(SUPPLIED MATERIAL Opens)
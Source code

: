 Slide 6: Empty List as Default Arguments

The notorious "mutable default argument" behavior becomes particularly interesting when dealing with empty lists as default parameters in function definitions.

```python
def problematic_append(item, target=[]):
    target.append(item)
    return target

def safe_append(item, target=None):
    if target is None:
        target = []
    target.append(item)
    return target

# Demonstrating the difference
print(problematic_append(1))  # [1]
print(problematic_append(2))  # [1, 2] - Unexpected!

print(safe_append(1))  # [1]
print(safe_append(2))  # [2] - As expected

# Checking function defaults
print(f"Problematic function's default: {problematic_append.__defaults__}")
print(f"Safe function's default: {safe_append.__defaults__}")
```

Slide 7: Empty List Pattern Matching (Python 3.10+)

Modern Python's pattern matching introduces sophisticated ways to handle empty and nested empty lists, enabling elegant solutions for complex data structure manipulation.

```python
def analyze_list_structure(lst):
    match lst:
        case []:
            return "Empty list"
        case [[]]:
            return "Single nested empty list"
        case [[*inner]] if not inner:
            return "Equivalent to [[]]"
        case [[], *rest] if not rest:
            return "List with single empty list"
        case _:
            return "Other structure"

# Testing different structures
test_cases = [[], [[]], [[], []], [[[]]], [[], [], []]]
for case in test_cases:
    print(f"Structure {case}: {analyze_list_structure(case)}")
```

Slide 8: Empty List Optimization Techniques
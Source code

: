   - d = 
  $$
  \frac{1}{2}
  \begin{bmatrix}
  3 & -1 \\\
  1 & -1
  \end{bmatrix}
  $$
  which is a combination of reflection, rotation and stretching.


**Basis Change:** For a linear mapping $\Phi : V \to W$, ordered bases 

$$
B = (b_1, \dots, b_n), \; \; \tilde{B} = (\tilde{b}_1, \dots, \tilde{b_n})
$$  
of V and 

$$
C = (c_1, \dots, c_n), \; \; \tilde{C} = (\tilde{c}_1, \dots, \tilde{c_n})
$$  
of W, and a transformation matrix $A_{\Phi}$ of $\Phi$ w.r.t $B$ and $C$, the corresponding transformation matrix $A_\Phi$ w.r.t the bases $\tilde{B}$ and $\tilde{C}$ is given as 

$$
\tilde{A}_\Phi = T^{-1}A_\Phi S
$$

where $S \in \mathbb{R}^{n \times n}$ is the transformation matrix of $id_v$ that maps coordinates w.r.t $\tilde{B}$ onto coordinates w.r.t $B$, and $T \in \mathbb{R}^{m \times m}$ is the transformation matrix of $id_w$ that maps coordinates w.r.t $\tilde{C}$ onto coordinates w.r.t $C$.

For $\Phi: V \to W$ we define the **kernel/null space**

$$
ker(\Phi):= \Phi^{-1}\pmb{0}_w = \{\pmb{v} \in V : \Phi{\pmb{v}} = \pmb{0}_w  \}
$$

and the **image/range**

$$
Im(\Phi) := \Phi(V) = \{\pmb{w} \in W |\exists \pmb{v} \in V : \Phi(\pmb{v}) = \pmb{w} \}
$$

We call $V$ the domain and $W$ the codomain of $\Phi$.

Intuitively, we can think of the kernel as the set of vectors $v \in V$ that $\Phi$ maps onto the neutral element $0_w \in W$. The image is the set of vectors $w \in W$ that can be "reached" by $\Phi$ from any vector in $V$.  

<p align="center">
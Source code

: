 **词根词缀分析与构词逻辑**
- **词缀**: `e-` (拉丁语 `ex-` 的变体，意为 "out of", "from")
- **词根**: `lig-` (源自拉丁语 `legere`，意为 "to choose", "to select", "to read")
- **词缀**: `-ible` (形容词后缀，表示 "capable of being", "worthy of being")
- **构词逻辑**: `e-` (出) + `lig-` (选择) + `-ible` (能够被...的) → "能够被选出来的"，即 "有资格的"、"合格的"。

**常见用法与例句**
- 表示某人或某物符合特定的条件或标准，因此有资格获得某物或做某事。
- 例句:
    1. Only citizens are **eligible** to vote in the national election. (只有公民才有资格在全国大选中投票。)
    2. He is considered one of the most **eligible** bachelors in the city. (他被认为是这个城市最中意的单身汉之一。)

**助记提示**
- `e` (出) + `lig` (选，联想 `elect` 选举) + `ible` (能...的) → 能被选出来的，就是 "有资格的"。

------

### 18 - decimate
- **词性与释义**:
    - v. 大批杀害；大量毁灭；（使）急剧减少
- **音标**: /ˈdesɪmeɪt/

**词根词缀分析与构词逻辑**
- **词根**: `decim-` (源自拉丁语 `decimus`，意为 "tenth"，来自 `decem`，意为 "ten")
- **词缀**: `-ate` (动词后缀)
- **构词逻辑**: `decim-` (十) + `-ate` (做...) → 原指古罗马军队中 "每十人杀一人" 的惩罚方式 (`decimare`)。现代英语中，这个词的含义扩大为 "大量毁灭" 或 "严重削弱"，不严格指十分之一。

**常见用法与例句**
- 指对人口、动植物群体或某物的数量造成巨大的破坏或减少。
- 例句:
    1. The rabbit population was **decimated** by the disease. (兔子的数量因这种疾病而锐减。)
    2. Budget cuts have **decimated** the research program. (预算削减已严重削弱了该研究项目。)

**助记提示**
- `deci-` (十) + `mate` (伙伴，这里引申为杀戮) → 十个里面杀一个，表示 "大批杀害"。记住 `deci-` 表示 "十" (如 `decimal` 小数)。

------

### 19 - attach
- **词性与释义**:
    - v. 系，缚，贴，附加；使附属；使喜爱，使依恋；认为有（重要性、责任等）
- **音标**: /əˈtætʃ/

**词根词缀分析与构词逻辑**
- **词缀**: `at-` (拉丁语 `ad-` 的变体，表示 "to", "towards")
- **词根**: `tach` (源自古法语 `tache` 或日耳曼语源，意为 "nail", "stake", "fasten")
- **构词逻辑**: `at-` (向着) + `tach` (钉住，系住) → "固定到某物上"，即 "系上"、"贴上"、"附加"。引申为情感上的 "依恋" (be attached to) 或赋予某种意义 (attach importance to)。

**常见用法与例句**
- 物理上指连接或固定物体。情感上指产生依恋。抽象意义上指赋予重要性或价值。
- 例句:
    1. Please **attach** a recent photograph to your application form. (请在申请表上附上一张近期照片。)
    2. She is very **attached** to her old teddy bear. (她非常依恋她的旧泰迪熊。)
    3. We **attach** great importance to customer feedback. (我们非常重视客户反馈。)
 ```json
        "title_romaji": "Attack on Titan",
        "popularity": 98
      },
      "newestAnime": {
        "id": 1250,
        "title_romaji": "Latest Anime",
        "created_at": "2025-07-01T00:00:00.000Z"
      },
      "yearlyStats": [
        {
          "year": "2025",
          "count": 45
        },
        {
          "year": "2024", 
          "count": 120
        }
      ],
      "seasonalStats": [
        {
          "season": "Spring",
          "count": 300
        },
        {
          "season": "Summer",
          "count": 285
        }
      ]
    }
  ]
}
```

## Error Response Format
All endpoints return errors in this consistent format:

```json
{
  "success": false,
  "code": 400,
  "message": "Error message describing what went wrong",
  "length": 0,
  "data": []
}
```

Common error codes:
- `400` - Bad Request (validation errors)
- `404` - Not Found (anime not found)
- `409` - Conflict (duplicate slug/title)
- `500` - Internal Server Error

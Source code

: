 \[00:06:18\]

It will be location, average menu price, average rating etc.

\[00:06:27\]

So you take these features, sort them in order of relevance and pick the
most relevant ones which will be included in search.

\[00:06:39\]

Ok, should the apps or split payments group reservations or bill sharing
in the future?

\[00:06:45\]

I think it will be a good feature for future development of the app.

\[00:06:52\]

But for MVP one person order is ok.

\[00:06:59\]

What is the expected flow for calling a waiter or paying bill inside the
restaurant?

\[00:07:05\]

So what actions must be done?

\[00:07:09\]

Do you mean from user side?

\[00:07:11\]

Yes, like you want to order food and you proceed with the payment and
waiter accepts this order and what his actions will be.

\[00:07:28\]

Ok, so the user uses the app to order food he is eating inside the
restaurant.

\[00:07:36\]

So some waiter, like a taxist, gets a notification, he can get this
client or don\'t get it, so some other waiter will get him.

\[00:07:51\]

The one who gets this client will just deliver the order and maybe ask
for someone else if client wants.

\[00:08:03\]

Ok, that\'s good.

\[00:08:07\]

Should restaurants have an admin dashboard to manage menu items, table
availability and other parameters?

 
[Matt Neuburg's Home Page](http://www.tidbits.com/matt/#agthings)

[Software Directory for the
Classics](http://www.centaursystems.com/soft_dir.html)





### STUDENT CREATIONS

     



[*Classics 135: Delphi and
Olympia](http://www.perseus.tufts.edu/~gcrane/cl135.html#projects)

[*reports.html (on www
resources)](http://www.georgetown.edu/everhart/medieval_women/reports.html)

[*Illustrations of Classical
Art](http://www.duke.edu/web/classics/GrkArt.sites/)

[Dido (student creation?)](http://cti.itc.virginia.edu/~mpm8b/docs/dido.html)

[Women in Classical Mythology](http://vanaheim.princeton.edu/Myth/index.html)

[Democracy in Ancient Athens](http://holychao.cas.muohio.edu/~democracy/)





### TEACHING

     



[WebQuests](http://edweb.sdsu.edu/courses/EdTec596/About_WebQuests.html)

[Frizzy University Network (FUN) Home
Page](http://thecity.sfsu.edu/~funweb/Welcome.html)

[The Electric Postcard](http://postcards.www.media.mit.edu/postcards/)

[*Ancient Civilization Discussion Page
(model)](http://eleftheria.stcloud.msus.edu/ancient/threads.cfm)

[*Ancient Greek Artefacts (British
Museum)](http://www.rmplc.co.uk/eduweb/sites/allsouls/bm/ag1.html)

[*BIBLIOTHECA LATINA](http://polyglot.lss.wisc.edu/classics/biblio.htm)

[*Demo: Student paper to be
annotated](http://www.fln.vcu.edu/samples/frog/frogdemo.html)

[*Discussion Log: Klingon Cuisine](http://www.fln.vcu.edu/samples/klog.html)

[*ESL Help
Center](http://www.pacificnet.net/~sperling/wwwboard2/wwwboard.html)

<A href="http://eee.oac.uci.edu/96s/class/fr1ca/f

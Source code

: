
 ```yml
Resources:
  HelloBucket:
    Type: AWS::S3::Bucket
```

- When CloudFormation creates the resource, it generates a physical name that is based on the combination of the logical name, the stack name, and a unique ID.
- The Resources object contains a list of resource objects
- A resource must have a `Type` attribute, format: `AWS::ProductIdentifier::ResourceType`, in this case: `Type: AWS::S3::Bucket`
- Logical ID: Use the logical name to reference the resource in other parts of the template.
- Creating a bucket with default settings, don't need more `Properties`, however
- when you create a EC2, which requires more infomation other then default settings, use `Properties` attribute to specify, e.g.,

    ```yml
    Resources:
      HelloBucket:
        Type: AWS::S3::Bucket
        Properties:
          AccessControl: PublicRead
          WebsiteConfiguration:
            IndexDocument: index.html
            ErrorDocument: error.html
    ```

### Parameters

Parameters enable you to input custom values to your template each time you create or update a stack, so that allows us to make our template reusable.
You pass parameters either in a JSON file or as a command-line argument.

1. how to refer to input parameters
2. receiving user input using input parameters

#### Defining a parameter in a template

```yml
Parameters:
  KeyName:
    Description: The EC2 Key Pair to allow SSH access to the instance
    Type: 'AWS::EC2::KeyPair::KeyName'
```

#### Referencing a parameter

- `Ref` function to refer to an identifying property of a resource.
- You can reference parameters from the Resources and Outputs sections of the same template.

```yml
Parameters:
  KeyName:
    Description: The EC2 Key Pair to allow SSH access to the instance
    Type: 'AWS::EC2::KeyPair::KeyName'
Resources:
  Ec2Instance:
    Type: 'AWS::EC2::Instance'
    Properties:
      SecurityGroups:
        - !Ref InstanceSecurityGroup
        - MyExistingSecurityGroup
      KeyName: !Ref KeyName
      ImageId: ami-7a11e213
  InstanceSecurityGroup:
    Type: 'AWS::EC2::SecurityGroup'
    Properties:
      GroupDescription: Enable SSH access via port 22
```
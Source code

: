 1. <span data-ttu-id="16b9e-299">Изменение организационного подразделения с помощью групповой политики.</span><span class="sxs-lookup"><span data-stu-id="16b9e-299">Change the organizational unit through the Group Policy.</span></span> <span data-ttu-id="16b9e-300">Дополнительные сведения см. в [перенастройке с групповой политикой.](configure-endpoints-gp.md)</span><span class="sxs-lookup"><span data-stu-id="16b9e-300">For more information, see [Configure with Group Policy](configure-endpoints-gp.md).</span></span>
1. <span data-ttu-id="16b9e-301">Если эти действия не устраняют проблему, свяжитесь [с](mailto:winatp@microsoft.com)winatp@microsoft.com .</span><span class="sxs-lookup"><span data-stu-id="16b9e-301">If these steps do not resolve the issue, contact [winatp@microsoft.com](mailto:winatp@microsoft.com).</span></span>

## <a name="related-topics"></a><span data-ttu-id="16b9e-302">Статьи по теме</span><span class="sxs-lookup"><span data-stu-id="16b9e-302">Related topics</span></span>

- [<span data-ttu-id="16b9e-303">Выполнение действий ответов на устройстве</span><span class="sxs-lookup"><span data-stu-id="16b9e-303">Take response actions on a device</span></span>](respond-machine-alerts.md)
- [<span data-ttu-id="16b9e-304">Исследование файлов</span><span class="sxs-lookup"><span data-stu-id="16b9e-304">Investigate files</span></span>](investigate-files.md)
(SUPPLIED MATERIAL Closes)
Report how many lines of the listing carry the word "combination", and add nothing.

*WRITTEN SOLUTION*. 2